Today, the most immediate way this can be realized is if Presidents Trump, Putin, and Xi meet in person, for example at the upcoming Sep. 3 celebrations in Beijing commemorating the defeat of Japan in World War II. As the recently-released Schiller Institute petition says: “If the three Presidents would attend the military parade on September 3rd, and together renew that sacred oath ‘Never again!,’ it would send the strongest message possible to the entire globe, that a new era of peace will begin.” The Aug. 6 meeting between special envoy Steve Witkoff and President Putin, and the ensuing announcement that Trump intends to hold an in-person meeting with Putin in the coming days, is a significant step in the right direction. The Schiller Institute petition should be circulated widely around the world as part of an effort to shape this dynamic over the coming period.

There is a common humanity that ties the world together, which, if acted upon, can become the basis for a new security and development architecture in the world.
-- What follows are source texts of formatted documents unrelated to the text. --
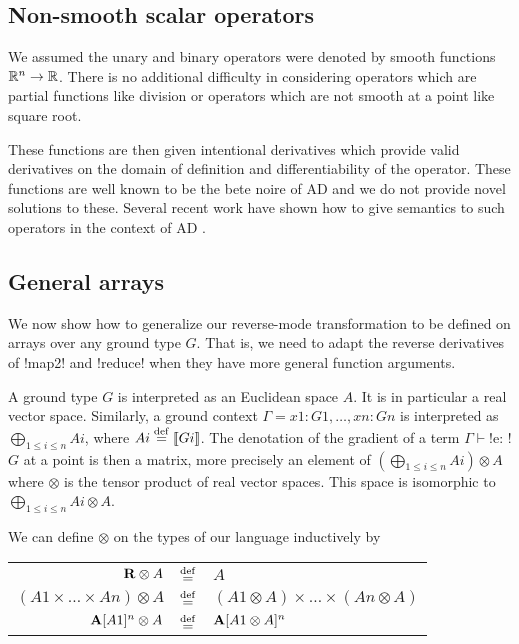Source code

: \subsection{Non-smooth scalar operators} %
\label{sub:lift_non_smooth}

We assumed the unary and binary operators were denoted by smooth functions $\mathbb{R}^n\to\mathbb{R}$. 
There is no additional difficulty in considering operators which are partial functions 
like division or operators which are not smooth at a point like square root.

These functions are then given intentional derivatives which provide valid derivatives 
on the domain of definition and differentiability of the operator. 
These functions are well known to be the bete noire of AD \cite{griewank2008evaluating} 
and we do not provide novel solutions to these.  
Several recent work have shown how to give semantics to such operators in the context of AD \cite{vakar2020denotational,mazza2021automatic,sherman2021,lee2020correctness}.

\subsection{General arrays} %
\label{sub:lift_gen_arr}

We now show how to generalize our reverse-mode transformation to be defined on arrays over any ground type $G$.
That is, we need to adapt the reverse derivatives of !map2! and !reduce! when they have more general function arguments.

A ground type $G$ is interpreted as an Euclidean space $A$. 
It is in particular a real vector space.
Similarly, a ground context $\Gamma=x1:G1,\ldots,xn:Gn$ is interpreted as $\bigoplus_{1\leq i\leq n}Ai$, where $Ai\stackrel {\mathrm{def}}=\llbracket Gi\rrbracket$.
The denotation of the gradient of a term $\Gamma \vdash$!e: !$G$ at a point is then a matrix, more precisely an element of $(\bigoplus_{1\leq i\leq n}Ai)\otimes A$
where $\otimes$ is the tensor product of real vector spaces. This space is isomorphic to $\bigoplus_{1\leq i\leq n}Ai\otimes A$.

We can define $\otimes$ on the types of our language inductively by

\begin{tabular}{r c l}
    $\mathbf{R} \otimes A$ & $\stackrel {\mathrm{def}}=$ & $A$ \\
    $(A1 \times \ldots \times An)\otimes A$ & $\stackrel {\mathrm{def}}=$ & $(A1\otimes A) \times \ldots \times (An \otimes A)$ \\
    $\mathbf{A}[A1]^{n} \otimes A$ & $\stackrel {\mathrm{def}}=$ & $\mathbf{A}[A1\otimes A]^{n}$
\end{tabular}

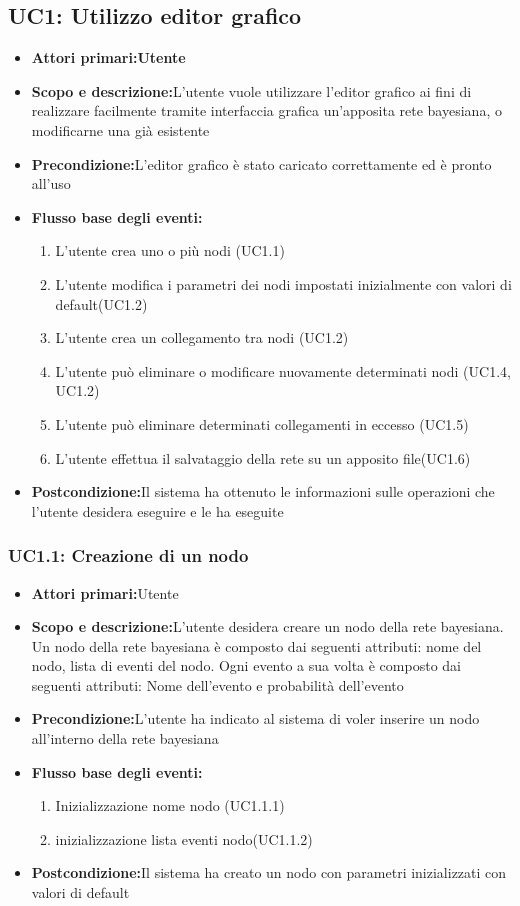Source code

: \subsection{UC1: Utilizzo editor grafico}

\begin{itemize}
	\item{\textbf{Attori primari:Utente}}
	\item{\textbf{Scopo e descrizione:}L'utente vuole utilizzare l'editor grafico ai fini di realizzare facilmente tramite interfaccia grafica un'apposita rete bayesiana, o modificarne una già esistente}
	\item{\textbf{Precondizione:}L'editor grafico è stato caricato correttamente ed è pronto all'uso}
	\item{\textbf{Flusso base degli eventi:}
		\begin{enumerate}
			\item{L'utente crea uno o più nodi (UC1.1)}
			\item{L'utente modifica i parametri dei nodi impostati inizialmente con valori di default(UC1.2)}
			\item{L'utente crea un collegamento tra nodi (UC1.2)}
			\item{L'utente può eliminare o modificare nuovamente determinati nodi (UC1.4, UC1.2)}
			\item{L'utente può eliminare determinati collegamenti in eccesso (UC1.5)}
			\item{L'utente effettua il salvataggio della rete su un apposito file(UC1.6)}
		\end{enumerate}
	}
	\item{\textbf{Postcondizione:}Il sistema ha ottenuto le informazioni sulle operazioni che l'utente desidera eseguire e le ha eseguite}
\end{itemize}
\subsubsection{UC1.1: Creazione di un nodo}
\begin{itemize}
	\item{\textbf{Attori primari:}Utente}
	\item{\textbf{Scopo e descrizione:}L'utente desidera creare un nodo della rete bayesiana. Un nodo della rete bayesiana è composto dai seguenti attributi: nome del nodo, lista di eventi del nodo. Ogni evento a sua volta è composto dai seguenti attributi: Nome dell'evento e probabilità dell'evento}
	\item{\textbf{Precondizione:}L'utente ha indicato al sistema di voler inserire un nodo all'interno della rete bayesiana}
	\item{\textbf{Flusso base degli eventi:}}
		\begin{enumerate}
			\item{Inizializzazione nome nodo (UC1.1.1)}
			\item{inizializzazione lista eventi nodo(UC1.1.2)}
		\end{enumerate}
	\item{\textbf{Postcondizione:}Il sistema ha creato un nodo con parametri inizializzati con valori di default}
\end{itemize}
As Dr. Akiko Mikamo, author of the book 8:15 A True Story of Survival and Forgiveness from Hiroshima and the film, “8:15 Hiroshima—From Father to Daughter,” said in discussion with Helga Zepp-LaRouche on Aug. 6: “Emotionally, we have a choice—to become a little bit higher being ... as a human, and a little bit higher level of development emotionally, to look at things from a different perspective and learn from it. And really give back to humanity. That’s what I firmly believe. That’s the only way I can think of.”